(Records from a data collection)
──────

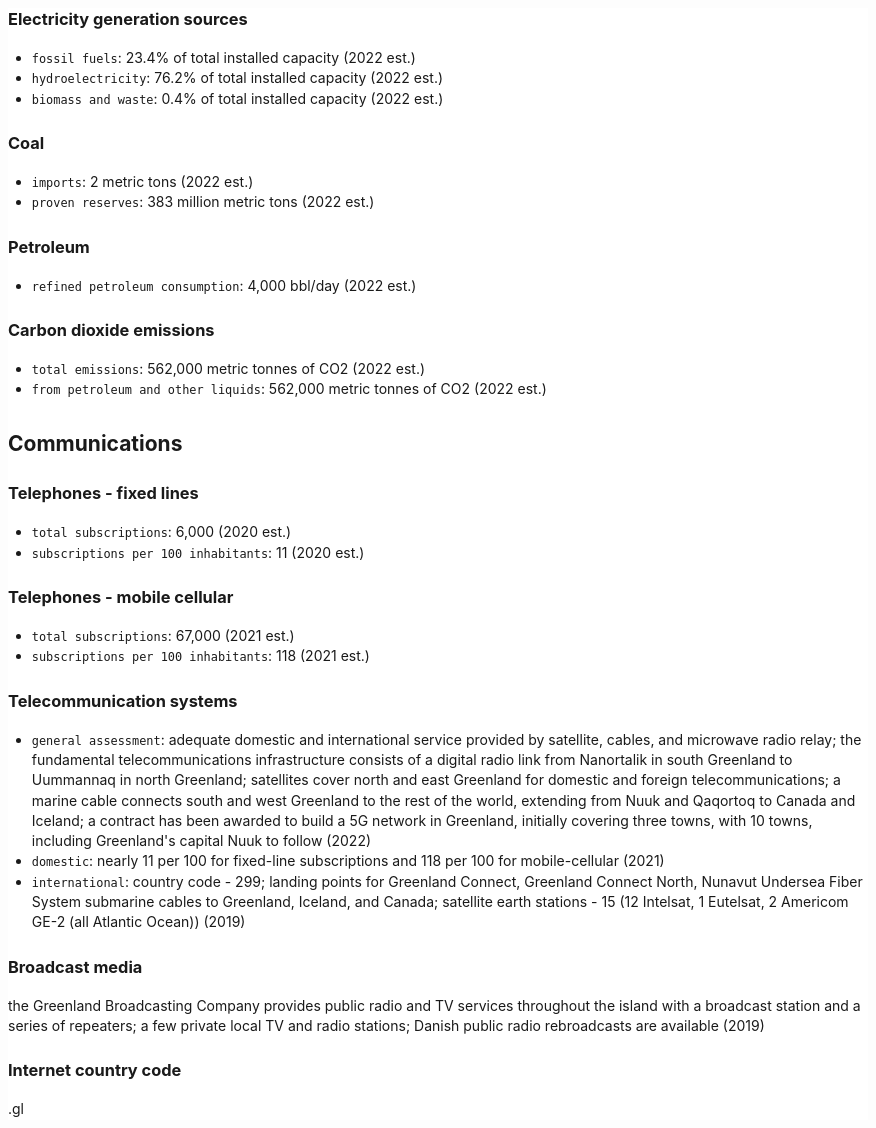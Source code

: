 ### Electricity generation sources
- `fossil fuels`: 23.4% of total installed capacity (2022 est.)
- `hydroelectricity`: 76.2% of total installed capacity (2022 est.)
- `biomass and waste`: 0.4% of total installed capacity (2022 est.)

### Coal
- `imports`: 2 metric tons (2022 est.)
- `proven reserves`: 383 million metric tons (2022 est.)

### Petroleum
- `refined petroleum consumption`: 4,000 bbl/day (2022 est.)

### Carbon dioxide emissions
- `total emissions`: 562,000 metric tonnes of CO2 (2022 est.)
- `from petroleum and other liquids`: 562,000 metric tonnes of CO2 (2022 est.)

## Communications

### Telephones - fixed lines
- `total subscriptions`: 6,000 (2020 est.)
- `subscriptions per 100 inhabitants`: 11 (2020 est.)

### Telephones - mobile cellular
- `total subscriptions`: 67,000 (2021 est.)
- `subscriptions per 100 inhabitants`: 118 (2021 est.)

### Telecommunication systems
- `general assessment`: adequate domestic and international service provided by satellite, cables, and microwave radio relay; the fundamental telecommunications infrastructure consists of a digital radio link from Nanortalik in south Greenland to Uummannaq in north Greenland; satellites cover north and east Greenland for domestic and foreign telecommunications; a marine cable connects south and west Greenland to the rest of the world, extending from Nuuk and Qaqortoq to Canada and Iceland; a contract has been awarded to build a 5G network in Greenland, initially covering three towns, with 10 towns, including Greenland's capital Nuuk to follow (2022)
- `domestic`: nearly 11 per 100 for fixed-line subscriptions and 118 per 100 for mobile-cellular (2021)
- `international`: country code - 299; landing points for Greenland Connect, Greenland Connect North, Nunavut Undersea Fiber System submarine cables to Greenland, Iceland, and Canada; satellite earth stations - 15 (12 Intelsat, 1 Eutelsat, 2 Americom GE-2 (all Atlantic Ocean)) (2019)

### Broadcast media
the Greenland Broadcasting Company provides public radio and TV services throughout the island with a broadcast station and a series of repeaters; a few private local TV and radio stations; Danish public radio rebroadcasts are available (2019)

### Internet country code
.gl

──────

■ What is needed ■
Show the lines of the data that hold the word "installed".

■ Final answer ■
- `fossil fuels`: 23.4% of total installed capacity (2022 est.)
- `hydroelectricity`: 76.2% of total installed capacity (2022 est.)
- `biomass and waste`: 0.4% of total installed capacity (2022 est.)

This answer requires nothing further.